Chaque année, les côtes britanniques voient affluer un nombre croissant de mammifères marins en détresse. Pour y répondre, des stages de formation dédiés à leur sauvetage sont désormais organisés à travers l’Angleterre. Selon Libération, cette initiative reflète l’augmentation alarmante des échouages, un phénomène qui préoccupe les associations locales et les autorités.

Ce qu'il faut retenir

  • Le nombre d’échouages de mammifères marins sur les côtes anglaises a augmenté de manière significative ces dernières années, selon les données recueillies par les associations.
  • Des stages de formation sont proposés pour enseigner aux volontaires les gestes de premier secours adaptés à ces animaux en détresse.
  • Les causes de ces échouages restent multiples : pollution, échauffement des océans, ou encore interactions avec les activités humaines.
  • Ces formations sont organisées par des associations spécialisées, souvent en partenariat avec des centres de soins pour animaux marins.
  • Les espèces concernées incluent notamment les phoques, les dauphins et les marsouins.

Une hausse des échouages qui alerte les scientifiques

Les échouages de mammifères marins sur les côtes anglaises ne sont pas un phénomène nouveau, mais leur fréquence s’accélère. Selon les experts, cités par Libération, cette tendance s’inscrit dans un contexte plus large de dégradation des écosystèmes marins. Les scientifiques pointent notamment le réchauffement climatique, la pollution sonore et chimique, ainsi que les collisions avec les navires comme facteurs aggravants. En 2025, plus de 300 cas d’échouage ont été recensés, un chiffre en hausse de 15 % par rapport à l’année précédente.

Les zones les plus touchées se situent dans le sud-est et l’ouest de l’Angleterre, où les courants et la densité de trafic maritime favorisent les interactions entre les mammifères et les activités humaines. Les associations locales, comme la Marine Animal Rescue Coalition, appellent à une mobilisation accrue pour limiter ces incidents.

Des volontaires formés pour agir rapidement

Face à cette situation, des stages de formation ont été mis en place pour apprendre aux bénévoles à intervenir efficacement. Ces sessions, organisées par des centres de soins pour animaux marins, couvrent des aspects pratiques comme l’évaluation de l’état de santé de l’animal, les techniques de manipulation ou encore les protocoles de mise en sécurité. « Nous devons agir vite, car chaque minute compte pour ces animaux », explique Sarah Thompson, coordinatrice d’un de ces centres, interviewée par Libération.

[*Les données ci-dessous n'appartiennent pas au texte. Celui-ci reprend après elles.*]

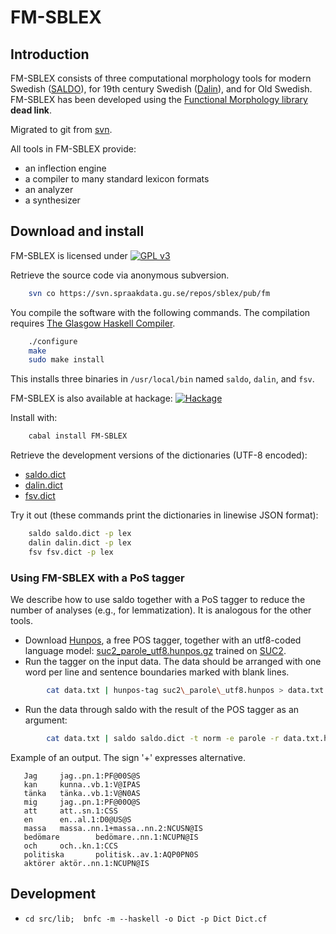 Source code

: # FM-SBLEX

## Introduction

FM-SBLEX consists of three computational morphology tools for modern Swedish ([SALDO](http://spraakbanken.gu.se/saldo)), for 19th century Swedish ([Dalin](http://spraakbanken.gu.se/forskning/swefn/dalin)), and for Old Swedish. FM-SBLEX has been developed using the [Functional Morphology library](http://www.cse.chalmers.se/alumni/markus/FM/) **dead link**.

Migrated to git from [svn](https://svn.spraakbanken.gu.se/repos/sblex/pub/fm/sblex).

All tools in FM-SBLEX provide:

* an inflection engine
* a compiler to many standard lexicon formats
* an analyzer
* a synthesizer

## Download and install

FM-SBLEX is licensed under
[![GPL v3](http://www.gnu.org/graphics/gplv3-127x51.png)](http://www.gnu.org/licenses/gpl.html)

Retrieve the source code via anonymous subversion.

```bash
    svn co https://svn.spraakdata.gu.se/repos/sblex/pub/fm
```

You compile the software with the following commands. The compilation requires [The Glasgow Haskell Compiler](http://www.haskell.org/ghc/).

```bash
    ./configure
    make
    sudo make install
```

This installs three binaries in `/usr/local/bin` named `saldo`, `dalin`, and `fsv`.

FM-SBLEX is also available at hackage: [![Hackage](https://img.shields.io/hackage/v/FM-SBLEX)](https://hackage.haskell.org/package/FM-SBLEX)

Install with:

```bash
    cabal install FM-SBLEX
```

Retrieve the development versions of the dictionaries (UTF-8 encoded):

* [saldo.dict](https://svn.spraakdata.gu.se/repos/sblex/pub/fm/dicts/saldo.dict)
* [dalin.dict](https://svn.spraakdata.gu.se/repos/sblex/pub/fm/dicts/dalin.dict)
* [fsv.dict](https://svn.spraakdata.gu.se/repos/sblex/pub/fm/dicts/fsv.dict)

Try it out (these commands print the dictionaries in linewise JSON format):

```bash
    saldo saldo.dict -p lex
    dalin dalin.dict -p lex
    fsv fsv.dict -p lex
```

### Using FM-SBLEX with a PoS tagger

We describe how to use saldo together with a PoS tagger to reduce the number of analyses (e.g., for lemmatization). It is analogous for the other tools.

* Download [Hunpos](http://code.google.com/p/hunpos/), a free POS tagger, together with an utf8-coded language model: [suc2\_parole\_utf8.hunpos.gz](http://demo.spraakdata.gu.se/markus/suc2_parole_utf8.hunpos.gz) trained on [SUC2](http://www.ling.su.se/staff/sofia/suc/suc.html).
* Run the tagger on the input data. The data should be arranged with one word per line and sentence boundaries marked with blank lines.

```bash
        cat data.txt | hunpos-tag suc2\_parole\_utf8.hunpos > data.txt.hunpos
```

* Run the data through saldo with the result of the POS tagger as an argument:

```bash
        cat data.txt | saldo saldo.dict -t norm -e parole -r data.txt.hunpos > data\_saldo.txt
```

Example of an output. The sign '+' expresses alternative.

```
   Jag     jag..pn.1:PF@00S@S
   kan     kunna..vb.1:V@IPAS
   tänka   tänka..vb.1:V@N0AS
   mig     jag..pn.1:PF@00O@S
   att     att..sn.1:CSS
   en      en..al.1:D0@US@S
   massa   massa..nn.1+massa..nn.2:NCUSN@IS
   bedömare        bedömare..nn.1:NCUPN@IS
   och     och..kn.1:CCS
   politiska       politisk..av.1:AQP0PN0S
   aktörer aktör..nn.1:NCUPN@IS
```

## Development

* `cd src/lib;  bnfc -m --haskell -o Dict -p Dict Dict.cf`

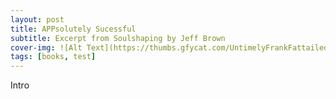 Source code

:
 ```yaml
---
layout: post
title: APPsolutely Sucessful 
subtitle: Excerpt from Soulshaping by Jeff Brown
cover-img: ![Alt Text](https://thumbs.gfycat.com/UntimelyFrankFattaileddunnart-small.gif)
tags: [books, test]
---
```


Intro
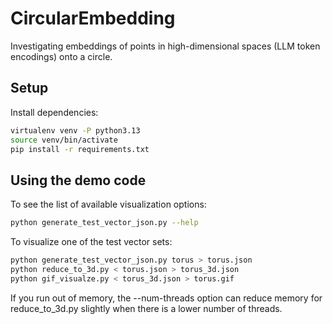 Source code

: # CircularEmbedding

Investigating embeddings of points in high-dimensional spaces (LLM token encodings) onto a circle.

## Setup

Install dependencies:

```bash
virtualenv venv -P python3.13
source venv/bin/activate
pip install -r requirements.txt
```

## Using the demo code

To see the list of available visualization options:

```bash
python generate_test_vector_json.py --help
```

To visualize one of the test vector sets:

```bash
python generate_test_vector_json.py torus > torus.json
python reduce_to_3d.py < torus.json > torus_3d.json
python gif_visualze.py < torus_3d.json > torus.gif
```

If you run out of memory, the --num-threads option can
reduce memory for reduce_to_3d.py slightly when there is a
lower number of threads.

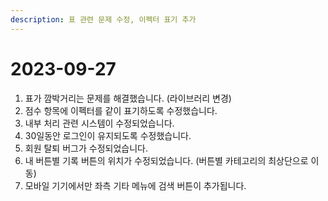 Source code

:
 ```yaml
---
description: 표 관련 문제 수정, 이펙터 표기 추가
---
```


# 2023-09-27

1. 표가 깜박거리는 문제를 해결했습니다. (라이브러리 변경)
2. 점수 항목에 이펙터를 같이 표기하도록 수정했습니다.
3. 내부 처리 관련 시스템이 수정되었습니다.
4. 30일동안 로그인이 유지되도록 수정했습니다.
5. 회원 탈퇴 버그가 수정되었습니다.
6. 내 버튼별 기록 버튼의 위치가 수정되었습니다. (버튼별 카테고리의 최상단으로 이동)
7. 모바일 기기에서만 좌측 기타 메뉴에 검색 버튼이 추가됩니다.
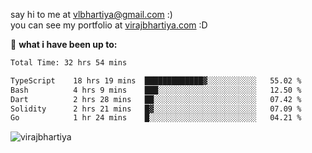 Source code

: say hi to me at [vlbhartiya@gmail.com](mailto:vlbhartiya@gmail.com) :)<br/>
you can see my portfolio at [virajbhartiya.com](https://virajbhartiya.com) :D<br/>


🚀 **what i have been up to:**

<!--START_SECTION:waka-->

```txt
Total Time: 32 hrs 54 mins

TypeScript    18 hrs 19 mins  █████████████▓░░░░░░░░░░░   55.02 %
Bash          4 hrs 9 mins    ███░░░░░░░░░░░░░░░░░░░░░░   12.50 %
Dart          2 hrs 28 mins   ██░░░░░░░░░░░░░░░░░░░░░░░   07.42 %
Solidity      2 hrs 21 mins   █▓░░░░░░░░░░░░░░░░░░░░░░░   07.09 %
Go            1 hr 24 mins    █░░░░░░░░░░░░░░░░░░░░░░░░   04.21 %
```

<!--END_SECTION:waka-->

<p align="left"> <img src="https://komarev.com/ghpvc/?username=virajbhartiya&color=blue" alt="virajbhartiya" /> </p>
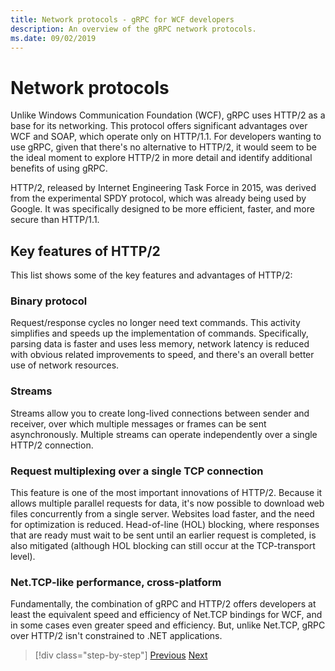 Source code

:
 ```yaml
---
title: Network protocols - gRPC for WCF developers
description: An overview of the gRPC network protocols.
ms.date: 09/02/2019
---
```


# Network protocols

Unlike Windows Communication Foundation (WCF), gRPC uses HTTP/2 as a base for its networking. This protocol offers significant advantages over WCF and SOAP, which operate only on HTTP/1.1. For developers wanting to use gRPC, given that there's no alternative to HTTP/2, it would seem to be the ideal moment to explore HTTP/2 in more detail and identify additional benefits of using gRPC.

HTTP/2, released by Internet Engineering Task Force in 2015, was derived from the experimental SPDY protocol, which was already being used by Google. It was specifically designed to be more efficient, faster, and more secure than HTTP/1.1.

## Key features of HTTP/2

This list shows some of the key features and advantages of HTTP/2:

### Binary protocol

Request/response cycles no longer need text commands. This activity simplifies and speeds up the implementation of commands. Specifically, parsing data is faster and uses less memory, network latency is reduced with obvious related improvements to speed, and there's an overall better use of network resources.

### Streams

Streams allow you to create long-lived connections between sender and receiver, over which multiple messages or frames can be sent asynchronously. Multiple streams can operate independently over a single HTTP/2 connection.

### Request multiplexing over a single TCP connection

This feature is one of the most important innovations of HTTP/2. Because it allows multiple parallel requests for data, it's now possible to download web files concurrently from a single server. Websites load faster, and the need for optimization is reduced. Head-of-line (HOL) blocking, where responses that are ready must wait to be sent until an earlier request is completed, is also mitigated (although HOL blocking can still occur at the TCP-transport level).

### Net.TCP-like performance, cross-platform

Fundamentally, the combination of gRPC and HTTP/2 offers developers at least the equivalent speed and efficiency of Net.TCP bindings for WCF, and in some cases even greater speed and efficiency. But, unlike Net.TCP, gRPC over HTTP/2 isn't constrained to .NET applications.

>[!div class="step-by-step"]
>[Previous](interface-definition-language.md)
>[Next](why-grpc.md)
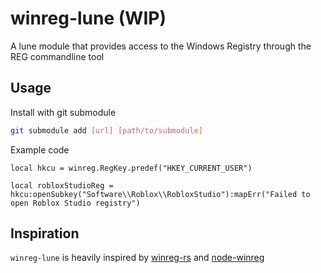 # winreg-lune (WIP)
A lune module that provides access to the Windows Registry through the REG commandline tool

## Usage
Install with git submodule
```sh
git submodule add [url] [path/to/submodule]
```

Example code
```luau
local hkcu = winreg.RegKey.predef("HKEY_CURRENT_USER")

local robloxStudioReg = hkcu:openSubkey("Software\\Roblox\\RobloxStudio"):mapErr("Failed to open Roblox Studio registry")

```

## Inspiration
`winreg-lune` is heavily inspired by [winreg-rs](https://github.com/gentoo90/winreg-rs) and [node-winreg](https://github.com/fresc81/node-winreg)
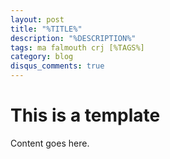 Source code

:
 ```yaml
---
layout: post
title: "%TITLE%"
description: "%DESCRIPTION%"
tags: ma falmouth crj [%TAGS%]
category: blog
disqus_comments: true
---
```


# This is a template

Content goes here.
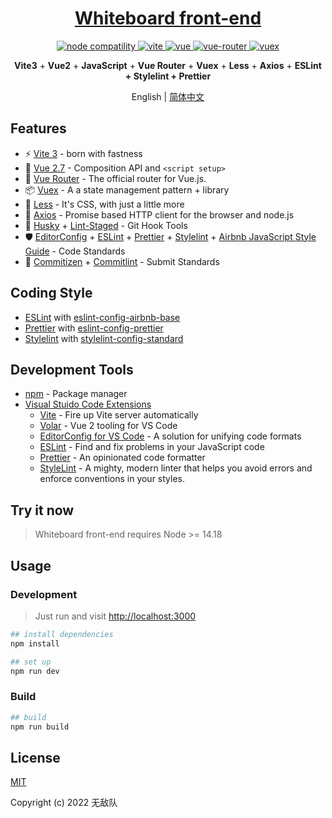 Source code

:<h1 align="center"><a href="https://github.com/insist777/Whiteboard/tree/front-end/front-end" target="_blank">Whiteboard front-end</a></h1>

<p align="center">
  <a href="https://nodejs.org/en/about/releases/">
    <img src="https://img.shields.io/node/v/vite.svg" alt="node compatility" />
  </a>
  <a href="https://cn.vitejs.dev" rel="nofollow">
    <img src="https://img.shields.io/badge/vite-3.2.1-3963bc.svg" alt="vite" style="max-width:100%;" />
  </a>
  <a href="https://github.com/vuejs/vue">
    <img src="https://img.shields.io/badge/vue-2.7.13-brightgreen.svg" alt="vue" />
  </a>
  <a href="https://github.com/vuejs/vue-router">
    <img src="https://img.shields.io/badge/vue--router-3.5.4-brightgreen.svg" alt="vue-router" />
  </a>
  <a href="https://github.com/vuejs/vuex">
    <img src="https://img.shields.io/badge/vuex-3.6.2-brightgreen.svg" alt="vuex" />
  </a>
</p>

<p align='center'>
  <b>Vite3</b> + <b>Vue2</b> + <b>JavaScript</b> + <b>Vue Router</b> + <b>Vuex</b> + <b>Less</b> + <b>Axios</b> + <b>ESLint + Stylelint + Prettier</b>
</p>

<p align="center">
  <span>English | <a href="./README.zh-CN.md">简体中文</a></span>
</p>

## Features

- ⚡️ [Vite 3](https://github.com/vitejs/vite) - born with fastness
- 🖖 [Vue 2.7](https://github.com/vuejs/vue) - Composition API and `<script setup>`
- 🚦 [Vue Router](https://github.com/vuejs/vue-router) - The official router for Vue.js.
- 📦 [Vuex](https://github.com/vuejs/vuex) - A a state management pattern + library
- 🎨 [Less](https://github.com/less/less.js) - It's CSS, with just a little more
- 🔗 [Axios](https://github.com/axios/axios) - Promise based HTTP client for the browser and node.js
- 🧰 [Husky](https://typicode.github.io/husky/#/) + [Lint-Staged](https://github.com/okonet/lint-staged) - Git Hook Tools
- 🛡️ [EditorConfig](http://editorconfig.org) + [ESLint](http://eslint.org) + [Prettier](https://prettier.io) + [Stylelint](https://stylelint.io) + [Airbnb JavaScript Style Guide](https://github.com/airbnb/javascript#translation) - Code Standards
- 🔨 [Commitizen](https://cz-git.qbb.sh/zh) + [Commitlint](https://commitlint.js.org) - Submit Standards

## Coding Style

- [ESLint](https://eslint.org) with [eslint-config-airbnb-base](https://github.com/airbnb/javascript/tree/master/packages/eslint-config-airbnb-base)
- [Prettier](https://prettier.io) with [eslint-config-prettier](https://github.com/prettier/eslint-config-prettier)
- [Stylelint](https://stylelint.io) with [stylelint-config-standard](https://github.com/stylelint/stylelint-config-standard)

## Development Tools

- [npm](https://www.npmjs.com) - Package manager
- [Visual Stuido Code Extensions](./.vscode/extensions.json)
  - [Vite](https://marketplace.visualstudio.com/items?itemName=antfu.vite) - Fire up Vite server automatically
  - [Volar](https://marketplace.visualstudio.com/items?itemName=Vue.volar) - Vue 2 tooling for VS Code
  - [EditorConfig for VS Code](https://marketplace.visualstudio.com/items?itemName=EditorConfig.EditorConfig) - A solution for unifying code formats
  - [ESLint](https://marketplace.visualstudio.com/items?itemName=dbaeumer.vscode-eslint) - Find and fix problems in your JavaScript code
  - [Prettier](https://marketplace.visualstudio.com/items?itemName=esbenp.prettier-vscode) - An opinionated code formatter
  - [StyleLint](https://marketplace.visualstudio.com/items?itemName=stylelint.vscode-stylelint) - A mighty, modern linter that helps you avoid errors and enforce conventions in your styles.

## Try it now

> Whiteboard front-end requires Node >= 14.18

## Usage

### Development

> Just run and visit <http://localhost:3000>

```bash
## install dependencies
npm install

## set up
npm run dev
```

### Build

```bash
## build
npm run build
```

## License

[MIT](http://opensource.org/licenses/MIT)

Copyright (c) 2022 无敌队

Les formations, qui durent généralement deux à trois jours, s’adressent aussi bien aux habitants des zones côtières qu’aux touristes sensibilisés à la cause environnementale. Elles incluent des mises en situation réelles, sous la supervision de professionnels. Depuis leur lancement il y a trois ans, plus de 500 volontaires ont été formés, et une centaine d’entre eux ont déjà participé à des interventions sur le terrain.

Des défis persistants malgré les efforts

Malgré l’engagement des bénévoles et des associations, des obstacles majeurs subsistent. L’un des principaux défis reste la coordination entre les différents acteurs : autorités locales, scientifiques, associations et bénévoles. « Il manque encore une structure nationale pour centraliser les informations et optimiser les interventions », souligne un responsable de l’ONG Sea Watch Foundation.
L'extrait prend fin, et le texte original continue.